Are your internal platforms as user-friendly as they should be?

I recently answered some questions as part of an interview for an education state agency.

I thought I might share some answers here.


'Innovation thrives times of crisis such as COVID19, how can organisations foster that energy long-term?'

Where change is happening, we recognise, record and reward to reinforce that adaptable mindset. It is incredibly important that organisations recognise and celebrate instances of change where there may previously have been resistance. It is important that this reward is shared at all levels. Social recognition is a value leadership tool, and it's just appropriate to reward people for their effort. People who change processes they have been working with and are comfortable with, in support of an organisations agenda, will disconnect from the culture if their effort is not supported and recognised. I have seen countless examples of this. This is a basic premise of the transformational leadership model, which is now more valuable than ever.

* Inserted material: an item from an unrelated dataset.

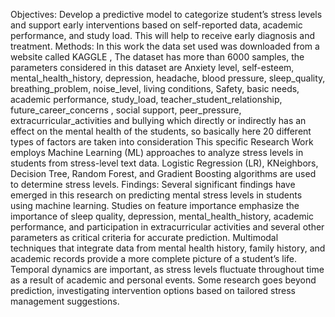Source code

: Objectives: Develop a predictive model to categorize student’s stress levels and support early interventions based on self-reported data, academic performance, and study load. This will help to receive early diagnosis and treatment.
Methods: In this work the data set used was downloaded from a website called KAGGLE , The dataset has more than 6000 samples, the parameters considered in this dataset are Anxiety level, self-esteem, mental_health_history, depression, headache, blood pressure, sleep_quality, breathing_problem, noise_level, living conditions, Safety, basic needs, academic performance,  study_load, teacher_student_relationship, future_career_concerns , social support, peer_pressure, extracurricular_activities and bullying which directly or indirectly has an effect on the mental health of the students, so basically here 20 different types of factors are taken into consideration This specific Research Work employs Machine Learning (ML) approaches to analyze stress levels in students from stress-level text data. Logistic Regression (LR), KNeighbors, Decision Tree, Random Forest, and Gradient Boosting algorithms are used to determine stress levels.
Findings: Several significant findings have emerged in this research on predicting mental stress levels in students using machine learning. Studies on feature importance emphasize the importance of sleep quality, depression, mental_health_history, academic performance, and participation in extracurricular activities and several other parameters as critical criteria for accurate prediction. Multimodal techniques that integrate data from mental health history, family history, and academic records provide a more complete picture of a student’s life. Temporal dynamics are important, as stress levels fluctuate throughout time as a result of academic and personal events. Some research goes beyond prediction, investigating intervention options based on tailored stress management suggestions.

Change is difficult and it needs to be approached with a degree of sensitivity and empathy. If change is forced, the natural response is entrenched resistance, leading to disengagement and fracture. That becomes a nightmare scenario. We’re not all digital natives and tech can be a worrying divide for certain demographics in the workplace. It may be felt that change means the end, and this is something that needs to be addressed with clarity and support.


Change can be an evolution and opportunity rather than a threat.

A number of my clients are now implementing tech based processes and are finding that the change management process needs to be planned in a way that is more human-centric, recognising the human needs rather than the traditional process orientate approach. In certain spaces, younger staff are recruited to reverse mentor. They are paired with senior staff and during these sessions the senior staff are upskilled in the new ways of working, a simple example, using a tablet/iPad where a company is migrating to paperless.


In countless organisations, there has been resistance to hybrid and remote working for quite a while. This has been happening even where staff have been asking for remote work supported by tech based solutions for some time. With the pandemic it has forced people to adapt, and migrate to these more progressive models of work.

It is an important step, forced or otherwise.

The pandemic was the burning platform and it moved people who would never have moved otherwise. It serves as tremendous proof that change is possible, and this success is what we bank and roll out in times of fear, uncertainty, and resistance. We remind people of their capacity to evolve. We champion the journey. We celebrate iteration and the disregard for perfection. This was possible because we knew it was safer to try something new as expectations were lowered and it was safe to just try. There was an interesting period of kindness in play. People didn’t have to be perfect, and there was forgiveness where previously high standards of expectation and professionalism were inhibiting opportunities to innovate.


There will be more opportunities to innovate and now there is momentum in play it is important that we recognise, reward, and promote these successes. Ultimately, maintaining this energy and the capacity for change and innovation requires understanding, awareness, interest-based negotiation, iteration and accepting the imperfect.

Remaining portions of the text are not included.